Interest income on loans receivable and loans held for sale decreased by
$125,000 or 1.4% during the nine months ended March 31, 1997 as compared to the
same period in the prior year. This was primarily due to a decrease in the
average yield on loans receivable from 8.31% for the nine months ended March 31,
1996 to 8.06% for the nine months ended March 31, 1997. This decrease was
partially offset by a $2.8 million or 12.9% increase in the average outstanding
balance of consumer loans receivable for the nine months ended March 31, 1997 as
compared to the same period in the prior year primarily as a result of the
continued emphasis on the origination of consumer loan products. The decrease in
the average yield on loans receivable was primarily due to increased loan
repayment activity on higher yielding loans and an increase in the origination
of adjustable rate mortgages which generally have lower starting rates of
interest compared to fixed rate loans. The Bank continues to emphasize the
origination of consumer loan products as part of its Asset/Liability management
due to their generally shorter terms.
Interest on mortgage-backed securities and mortgage-backed securities available
for sale increased by $101,000 or 14.9% during the nine months ended March 31,
1997 as compared to the nine months ended March 31, 1996. This increase was
primarily due to a $2.6 million or 21.3% increase in the average outstanding
balance of mortgage-backed securities during the nine months ended March 31,
1997 as compared to the nine months ended March 31, 1996. Such increase was
primarily due to the investment of excess funds into mortgage-backed securities.

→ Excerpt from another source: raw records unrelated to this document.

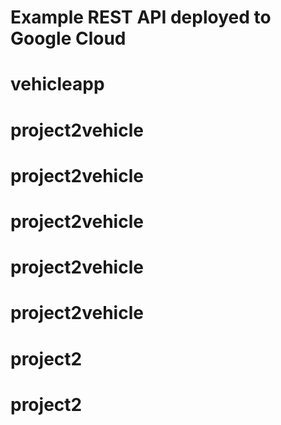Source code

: # Example REST API deployed to Google Cloud
# vehicleapp
# project2vehicle
# project2vehicle
# project2vehicle
# project2vehicle
# project2vehicle
# project2
# project2
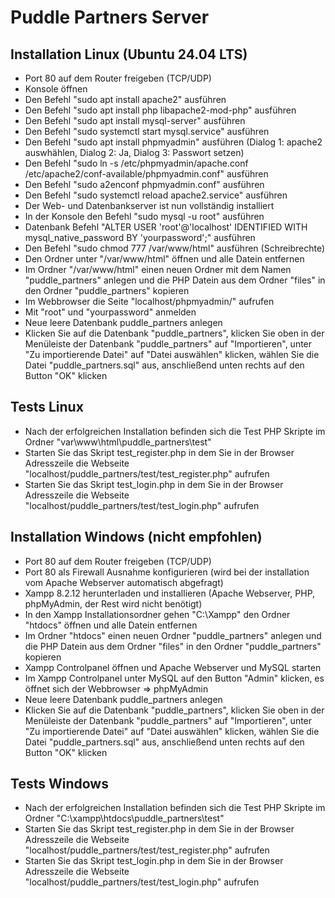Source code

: # Puddle Partners Server


## Installation Linux (Ubuntu 24.04 LTS)
- Port 80 auf dem Router freigeben (TCP/UDP)
- Konsole öffnen
- Den Befehl "sudo apt install apache2" ausführen
- Den Befehl "sudo apt install php libapache2-mod-php" ausführen
- Den Befehl "sudo apt install mysql-server" ausführen
- Den Befehl "sudo systemctl start mysql.service" ausführen
- Den Befehl "sudo apt install phpmyadmin" ausführen (Dialog 1: apache2 auswhählen, Dialog 2: Ja, Dialog 3: Passwort setzen)
- Den Befehl "sudo ln -s /etc/phpmyadmin/apache.conf /etc/apache2/conf-available/phpmyadmin.conf" ausführen
- Den Befehl "sudo a2enconf phpmyadmin.conf" ausführen
- Den Befehl "sudo systemctl reload apache2.service" ausführen
- Der Web- und Datenbankserver ist nun vollständig installiert
- In der Konsole den Befehl "sudo mysql -u root" ausführen
- Datenbank Befehl "ALTER USER 'root'@'localhost' IDENTIFIED WITH mysql_native_password BY 'yourpassword';" ausführen
- Den Befehl "sudo chmod 777 /var/www/html" ausführen (Schreibrechte)
- Den Ordner unter "/var/www/html" öffnen und alle Datein entfernen
- Im Ordner "/var/www/html" einen neuen Ordner mit dem Namen "puddle_partners" anlegen und die PHP Datein aus dem Ordner "files" in den Ordner "puddle_partners" kopieren
- Im Webbrowser die Seite "localhost/phpmyadmin/" aufrufen
- Mit "root" und "yourpassword" anmelden
- Neue leere Datenbank puddle_partners anlegen
- Klicken Sie auf die Datenbank "puddle_partners", klicken Sie oben in der Menüleiste der Datenbank "puddle_partners" auf "Importieren", unter "Zu importierende Datei" auf "Datei auswählen" klicken, wählen Sie die Datei "puddle_partners.sql" aus, anschließend unten rechts auf den Button "OK" klicken

## Tests Linux
- Nach der erfolgreichen Installation befinden sich die Test PHP Skripte im Ordner "var\www\html\puddle_partners\test\"
- Starten Sie das Skript test_register.php in dem Sie in der Browser Adresszeile die Webseite "localhost/puddle_partners/test/test_register.php" aufrufen
- Starten Sie das Skript test_login.php in dem Sie in der Browser Adresszeile die Webseite "localhost/puddle_partners/test/test_login.php" aufrufen

## Installation Windows (nicht empfohlen)
- Port 80 auf dem Router freigeben (TCP/UDP)
- Port 80 als Firewall Ausnahme konfigurieren (wird bei der installation vom Apache Webserver automatisch abgefragt)
- Xampp 8.2.12 herunterladen und installieren (Apache Webserver, PHP, phpMyAdmin, der Rest wird nicht benötigt)
- In den Xampp Installationsordner gehen "C:\Xampp\" den Ordner "htdocs" öffnen und alle Datein entfernen
- Im Ordner "htdocs" einen neuen Ordner "puddle_partners" anlegen und die PHP Datein aus dem Ordner "files" in den Ordner "puddle_partners" kopieren
- Xampp Controlpanel öffnen und Apache Webserver und MySQL starten
- Im Xampp Controlpanel unter MySQL auf den Button "Admin" klicken, es öffnet sich der Webbrowser => phpMyAdmin
- Neue leere Datenbank puddle_partners anlegen
- Klicken Sie auf die Datenbank "puddle_partners", klicken Sie oben in der Menüleiste der Datenbank "puddle_partners" auf "Importieren", unter "Zu importierende Datei" auf "Datei auswählen" klicken, wählen Sie die Datei "puddle_partners.sql" aus, anschließend unten rechts auf den Button "OK" klicken

## Tests Windows
- Nach der erfolgreichen Installation befinden sich die Test PHP Skripte im Ordner "C:\xampp\htdocs\puddle_partners\test\"
- Starten Sie das Skript test_register.php in dem Sie in der Browser Adresszeile die Webseite "localhost/puddle_partners/test/test_register.php" aufrufen
- Starten Sie das Skript test_login.php in dem Sie in der Browser Adresszeile die Webseite "localhost/puddle_partners/test/test_login.php" aufrufen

This increase was partially offset by a decrease in the average yield on
mortgage-backed securities from 7.41% for the nine months ended March 31, 1996
to 7.02% for the nine months ended March 31, 1997. See "Comparison of the Three
Months Ended March 31, 1997 and 1996 - Net Interest Income."
-13-
<PAGE> 16
Interest income on investments and investments available for sale increased
during the nine months ended March 31, 1997 by $376,000 or 29.6% from the
comparable prior period in 1996, due to a $7.1 million or 26.6% increase in the
average outstanding balance of such securities for the nine months ended March
31, 1997 as compared to the nine months ended March 31, 1996. In addition, the
average yield on investment securities increased from 6.36% for the nine months
ended March 31, 1996 to 6.60% for the nine months ended March 31, 1997. The
increase in the average outstanding balance was primarily due to the investment
of increased savings deposits and funds borrowed from the FHLB. See "Comparison
of the Three Months Ended March 31, 1997 and 1996 - Net Interest Income."
Interest income on interest-earning deposits decreased during the nine months
ended March 31, 1997 by $33,000 or 22.6% from the comparable period in 1996.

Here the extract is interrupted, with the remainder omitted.